Sous l’impulsion de Carine Gaffory et d’Henri Meeuwessen, leurs présidents respectifs, Les sections de l’ANDRH Auvergne et Bourbonnais ont organisé leur premier séminaire commun, au Cavilam à Vichy, le 28 juin 2016 sur un thème crucial : « Le Leadership & l’art d’innover ». Le sujet a été magistralement traité par Christian Monjou Agrégé de l’Université, enseignant chercheur à Oxford, spécialiste des civilisations anglo-saxonnes et Professeur de chaire supérieure en khâgne au Lycée Henri IV à Paris


Pour Pablo Picasso « Tout acte de création est d’abord un acte de destruction ».  Il ne peut pas avoir d’innovation sans surprise, subversion ou transgression et pour cela il faut tolérer un minimum de désordre dans l’entreprise.

L’évolution du monde condamne sans appel les entreprises qui tournent le dos à l’innovation et prennent ainsi le  risque de disparaître corps et âme. Cela dit, il est difficile de demander à des gens de changer et de renoncer aux compétences qu’ils ont mis du temps à acquérir car c’est une réelle humiliation que de devoir désapprendre pour réapprendre. Pour les aider à dépasser cet obstacle il faut l’exemplarité d’un leader qui s’expose et montre qu’il a lui-même fait ce travail.

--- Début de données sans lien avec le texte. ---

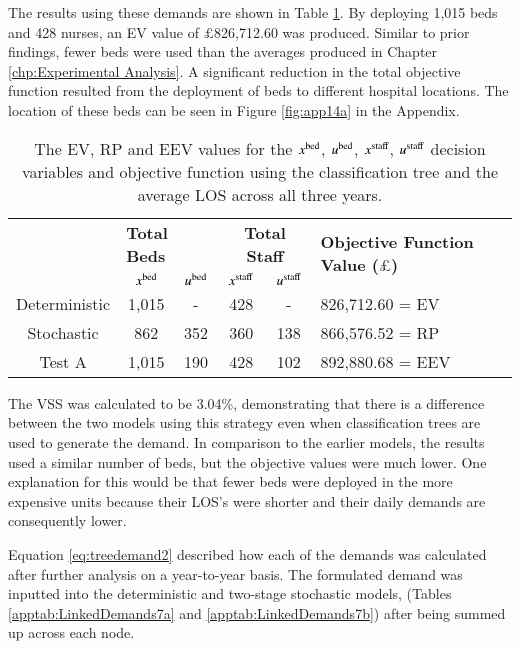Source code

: \documentclass[../thesis.tex]{subfiles}
\begin{document}
The results using these demands are shown in Table \ref{tab:Results6}. By deploying 1,015 beds and 428 nurses, an EV value of $\pounds$826,712.60 was produced. Similar to prior findings, fewer beds were used than the averages produced in Chapter \ref{chp:Experimental Analysis}. A significant reduction in the total objective function resulted from the deployment of beds to different hospital locations. The location of these beds can be seen in Figure \ref{fig:app14a} in the Appendix.


\begin{table}[h!]
    \centering
    \begin{tabular}{cccccl}\toprule
 & \multicolumn{2}{l}{\textbf{Total Beds}} & \multicolumn{2}{c}{\textbf{Total Staff}} & \multirow{2}{*}{\textbf{Objective Function Value ($\pounds$)}}\\ \cmidrule(lr){2-3} \cmidrule(lr){4-5}
 & $x^\textnormal{bed}$           & $u^\textnormal{bed}$          & $x^\textnormal{staff}$         & $u^\textnormal{staff}$         \\ \midrule
    Deterministic      & 1,015 & - & 428 & - & 826,712.60 = EV \\ \midrule
    Stochastic & 862 & 352 & 360&138 &  866,576.52 = RP \\ \midrule
    Test A & 1,015  & 190 & 428 & 102 & 892,880.68 = EEV \\\bottomrule
    \end{tabular}
    \caption{The EV, RP and EEV values for the $x^\textnormal{bed}$, $u^\textnormal{bed}$, $x^\textnormal{staff}$, $u^\textnormal{staff}$ decision
variables and objective function using the classification tree and the average LOS across all three years.}
    \label{tab:Results6}
\end{table}

The VSS was calculated to be 3.04\%, demonstrating that there is a difference between the two models using this strategy even when classification trees are used to generate the demand. In comparison to the earlier models, the results used a similar number of beds, but the objective values were much lower. One explanation for this would be that fewer beds were deployed in the more expensive units because their LOS's were shorter and their daily demands are consequently lower.

Equation \eqref{eq:treedemand2} described how each of the demands was calculated after further analysis on a year-to-year basis. The formulated demand was inputted into the deterministic and two-stage stochastic models, (Tables \ref{apptab:LinkedDemands7a} and \ref{apptab:LinkedDemands7b}) after being summed up across each node.
\end{document}
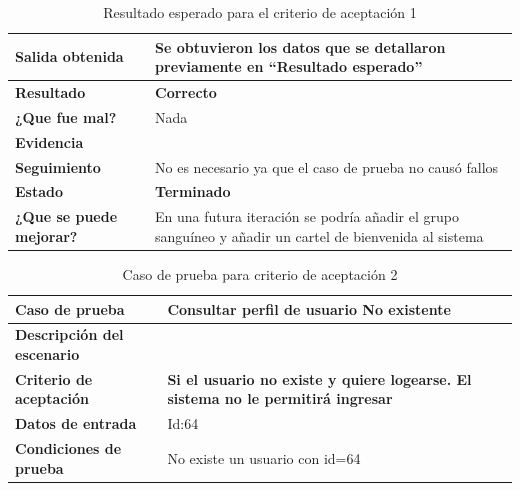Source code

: {    {\scriptsize
	\begin{table}[h]
	\centering
	\begin{tabular}{|l|p{10cm}|}
	    \hline 
	    \textbf{Salida obtenida}&Se obtuvieron los datos que se detallaron previamente en ``Resultado esperado''\\ \hline
	    \textbf{Resultado}& \textbf{Correcto}\\ \hline
        \textbf{¿Que fue mal?}& Nada\\ \hline      
        \textbf{Evidencia}&  \\ \hline
        \textbf{Seguimiento}& No es necesario ya que el caso de prueba no causó fallos \\ \hline
        \textbf{Estado}& \textbf{Terminado}\\ \hline        
        \textbf{¿Que se puede mejorar?}& En una futura iteración se podría añadir el grupo sanguíneo y añadir un cartel de bienvenida al sistema \\ \hline              
	    \end{tabular}
        \caption{Resultado esperado para el criterio de aceptación 1}
    	\end{table}
	}
    

    
\clearpage    
    
    {\scriptsize
	\begin{table}[h]
	\centering
	\begin{tabular}{||l|p{10cm}||}
    	\rowcolor[gray]{0.9}
	    \hline 
        \hline 
	    \textbf{Caso de prueba} & \textbf{Consultar perfil de usuario No existente} \\  \hline
	    \textbf{Descripción del escenario}&\\ \hline
	    \textbf{Criterio de aceptación}&\textbf{Si el usuario no existe y quiere logearse. El sistema no le permitirá ingresar}\\ \hline
        \textbf{Datos de entrada}&  Id:64\\ \hline
        \textbf{Condiciones de  prueba}& No existe un usuario con id=64 \\ \hline \hline
	    \end{tabular}
        \caption{Caso de prueba para criterio de aceptación 2}
    	\end{table}
	}
    
}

En effet, pour que les gens ne consentent à changer  il faut d’une part que le leader leur dise là où il veut aller et que d’autre part il ne sorte pas indemne du changement auquel il les invite.

Une entreprise, c’est d’abord et avant tout une intuition prophétique à partir de laquelle l’entrepreneur met en place un process et il est inévitable que tôt ou tard il y ait une dérive iconique : autrement dit, que l’entreprise serve le process au lieu que le process ne serve l’entreprise. A ce stade seul le leader est en capacité de transgresser le process qu’il a mis en place afin de libérer  ses collaborateurs et leur permettre d’oser « saloper et détruire l’existant ». A ce stade il faut bien comprendre que le leader doit à la fois rassurer et déranger. Il faut donc, une fois avoir repéré et libéré les innovateurs, qu’il les protège de tous ceux qui s’opposent au changement. Pour leur permettre de transgresser l’existant le leader doit cultiver patiemment un climat d’attention et porter sur eux un regard attentionné et confiant. Il les amène ainsi à prendre confiance en eux, à développer un supplément d’engagement et libère ainsi leur geste du magma organisationnel afin qu’ils puissent « trouver ce qu’ils ne savaient même pas qu’ils cherchaient ».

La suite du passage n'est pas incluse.